Was gefällt dir den an UC nicht? Ich hab beide Teile Flatout 2 und UC und seit ich Ultimate Carnage habe spiel ich nur noch dieses. Denn , es wurde nicht viel verändert aber wenns dir grad auf die bessere Grafik ankommt hol dir UC!


----------



## feivel (9. Januar 2010)

apropos...
wer recht günstig an Flatout 2 kommen möchte hat jetzt diesen Monat auch die Gelegenheit sich eine PCGames zu kaufen...


----------



## AchtBit (10. Februar 2010)

Ist schon etwas her, dass ich das 2er FlOut gezockt hab. Ich spiel aktuell das Ultimate Carnage und möchte behaupten, dass es im Prinzip das 2er mit gepushter Grafik ist. Also ich konnt noch keinen Unterschied bemerken, vom Gameplay her. Die Strecken sind 100 % identisch.
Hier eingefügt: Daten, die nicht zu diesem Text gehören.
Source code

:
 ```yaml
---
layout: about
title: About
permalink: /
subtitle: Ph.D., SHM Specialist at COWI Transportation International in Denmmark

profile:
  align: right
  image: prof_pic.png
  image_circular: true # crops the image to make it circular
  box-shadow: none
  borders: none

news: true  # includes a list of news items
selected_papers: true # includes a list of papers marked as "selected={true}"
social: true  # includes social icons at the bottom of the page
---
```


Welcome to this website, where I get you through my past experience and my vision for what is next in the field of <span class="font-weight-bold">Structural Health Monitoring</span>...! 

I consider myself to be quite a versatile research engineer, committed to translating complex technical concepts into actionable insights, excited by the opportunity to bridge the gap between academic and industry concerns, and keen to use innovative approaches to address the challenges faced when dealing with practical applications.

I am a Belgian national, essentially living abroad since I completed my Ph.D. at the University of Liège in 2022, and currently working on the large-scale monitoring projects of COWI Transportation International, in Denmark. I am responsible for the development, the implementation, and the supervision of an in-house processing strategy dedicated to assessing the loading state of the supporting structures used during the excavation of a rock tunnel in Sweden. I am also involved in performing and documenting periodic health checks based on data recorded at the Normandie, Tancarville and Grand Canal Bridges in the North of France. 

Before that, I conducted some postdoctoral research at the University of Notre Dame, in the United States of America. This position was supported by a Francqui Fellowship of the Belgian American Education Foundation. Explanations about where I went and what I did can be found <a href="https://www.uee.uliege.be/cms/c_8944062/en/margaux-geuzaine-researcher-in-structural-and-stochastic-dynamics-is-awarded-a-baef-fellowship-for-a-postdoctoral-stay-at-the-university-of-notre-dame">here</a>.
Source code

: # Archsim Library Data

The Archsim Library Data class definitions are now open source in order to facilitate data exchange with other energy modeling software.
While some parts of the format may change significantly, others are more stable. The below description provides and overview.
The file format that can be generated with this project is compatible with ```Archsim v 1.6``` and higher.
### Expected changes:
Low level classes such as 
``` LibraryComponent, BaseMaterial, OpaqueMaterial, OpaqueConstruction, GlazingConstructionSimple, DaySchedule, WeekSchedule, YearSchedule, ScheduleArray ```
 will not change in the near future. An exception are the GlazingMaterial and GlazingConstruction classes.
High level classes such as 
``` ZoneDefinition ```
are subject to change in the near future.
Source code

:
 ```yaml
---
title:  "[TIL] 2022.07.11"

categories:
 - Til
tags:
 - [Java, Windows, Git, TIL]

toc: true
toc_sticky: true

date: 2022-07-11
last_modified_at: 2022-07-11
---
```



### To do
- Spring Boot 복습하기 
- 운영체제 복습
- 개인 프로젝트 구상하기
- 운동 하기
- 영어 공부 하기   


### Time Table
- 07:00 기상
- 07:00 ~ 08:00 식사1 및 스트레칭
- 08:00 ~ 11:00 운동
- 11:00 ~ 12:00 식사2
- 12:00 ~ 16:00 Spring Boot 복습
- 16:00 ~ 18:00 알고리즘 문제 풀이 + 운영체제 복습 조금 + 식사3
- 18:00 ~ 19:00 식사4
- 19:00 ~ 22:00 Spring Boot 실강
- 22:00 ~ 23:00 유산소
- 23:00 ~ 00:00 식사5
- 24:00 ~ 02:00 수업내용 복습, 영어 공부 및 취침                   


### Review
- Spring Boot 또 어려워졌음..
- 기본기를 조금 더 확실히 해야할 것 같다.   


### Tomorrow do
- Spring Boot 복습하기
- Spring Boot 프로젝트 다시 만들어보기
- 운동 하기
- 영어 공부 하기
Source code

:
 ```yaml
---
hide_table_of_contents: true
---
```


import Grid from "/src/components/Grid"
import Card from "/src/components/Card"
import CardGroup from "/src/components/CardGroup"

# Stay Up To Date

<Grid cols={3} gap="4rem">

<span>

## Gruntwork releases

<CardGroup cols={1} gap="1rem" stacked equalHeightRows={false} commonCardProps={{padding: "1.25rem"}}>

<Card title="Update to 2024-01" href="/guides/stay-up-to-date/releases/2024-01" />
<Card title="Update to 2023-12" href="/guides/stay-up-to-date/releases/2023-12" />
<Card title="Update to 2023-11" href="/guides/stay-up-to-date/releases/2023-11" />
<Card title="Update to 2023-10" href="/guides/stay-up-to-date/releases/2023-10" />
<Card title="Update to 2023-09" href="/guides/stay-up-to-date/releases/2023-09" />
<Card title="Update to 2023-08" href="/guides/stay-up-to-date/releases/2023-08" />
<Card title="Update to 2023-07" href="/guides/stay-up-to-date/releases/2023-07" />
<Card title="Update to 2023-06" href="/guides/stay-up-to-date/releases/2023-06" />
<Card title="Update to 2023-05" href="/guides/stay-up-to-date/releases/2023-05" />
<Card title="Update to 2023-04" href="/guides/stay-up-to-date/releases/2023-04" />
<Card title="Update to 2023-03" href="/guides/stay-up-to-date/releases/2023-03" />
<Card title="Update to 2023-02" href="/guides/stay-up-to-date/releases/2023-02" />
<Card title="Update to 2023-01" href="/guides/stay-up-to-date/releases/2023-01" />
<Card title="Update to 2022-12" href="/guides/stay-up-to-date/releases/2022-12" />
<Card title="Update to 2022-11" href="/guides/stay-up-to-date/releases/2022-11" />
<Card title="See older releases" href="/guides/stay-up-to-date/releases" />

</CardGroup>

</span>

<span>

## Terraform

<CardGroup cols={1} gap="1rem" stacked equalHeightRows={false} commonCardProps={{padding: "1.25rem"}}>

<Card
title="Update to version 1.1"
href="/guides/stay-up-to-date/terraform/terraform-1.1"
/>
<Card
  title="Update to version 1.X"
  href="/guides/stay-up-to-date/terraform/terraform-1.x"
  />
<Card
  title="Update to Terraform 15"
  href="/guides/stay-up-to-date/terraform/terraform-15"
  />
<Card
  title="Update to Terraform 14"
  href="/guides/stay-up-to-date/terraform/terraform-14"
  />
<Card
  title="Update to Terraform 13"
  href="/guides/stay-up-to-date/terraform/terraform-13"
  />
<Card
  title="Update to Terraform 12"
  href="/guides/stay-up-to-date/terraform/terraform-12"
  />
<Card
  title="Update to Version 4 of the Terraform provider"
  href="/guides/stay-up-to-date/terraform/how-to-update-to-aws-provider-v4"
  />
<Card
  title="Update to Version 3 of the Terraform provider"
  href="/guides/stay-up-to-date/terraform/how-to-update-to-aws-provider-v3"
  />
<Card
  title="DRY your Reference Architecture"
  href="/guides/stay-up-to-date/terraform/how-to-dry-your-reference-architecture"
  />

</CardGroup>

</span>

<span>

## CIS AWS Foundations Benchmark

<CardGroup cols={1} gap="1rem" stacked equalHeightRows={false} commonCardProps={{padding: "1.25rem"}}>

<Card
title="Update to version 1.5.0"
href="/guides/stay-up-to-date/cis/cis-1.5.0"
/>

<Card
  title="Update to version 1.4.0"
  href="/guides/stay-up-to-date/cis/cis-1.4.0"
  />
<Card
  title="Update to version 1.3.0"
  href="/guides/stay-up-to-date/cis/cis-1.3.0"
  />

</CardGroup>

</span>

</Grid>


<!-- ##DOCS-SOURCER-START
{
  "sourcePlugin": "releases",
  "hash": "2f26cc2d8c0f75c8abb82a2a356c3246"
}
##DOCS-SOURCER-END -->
Also wieso 2er spielen wenns carnage gibt??


----------



## Birdy84 (14. Februar 2010)

Weil UC z.B. keinen Lan Modus hat!


----------



## HolySh!t (17. Februar 2010)

AchtBit schrieb:


> Also wieso 2er spielen wenns carnage gibt??


Oder weil man 2 zum Vollpreis gekauft hat und jz net nochmal das selbe Spiel kaufen möchte nur für ne bessere Grafik.


----------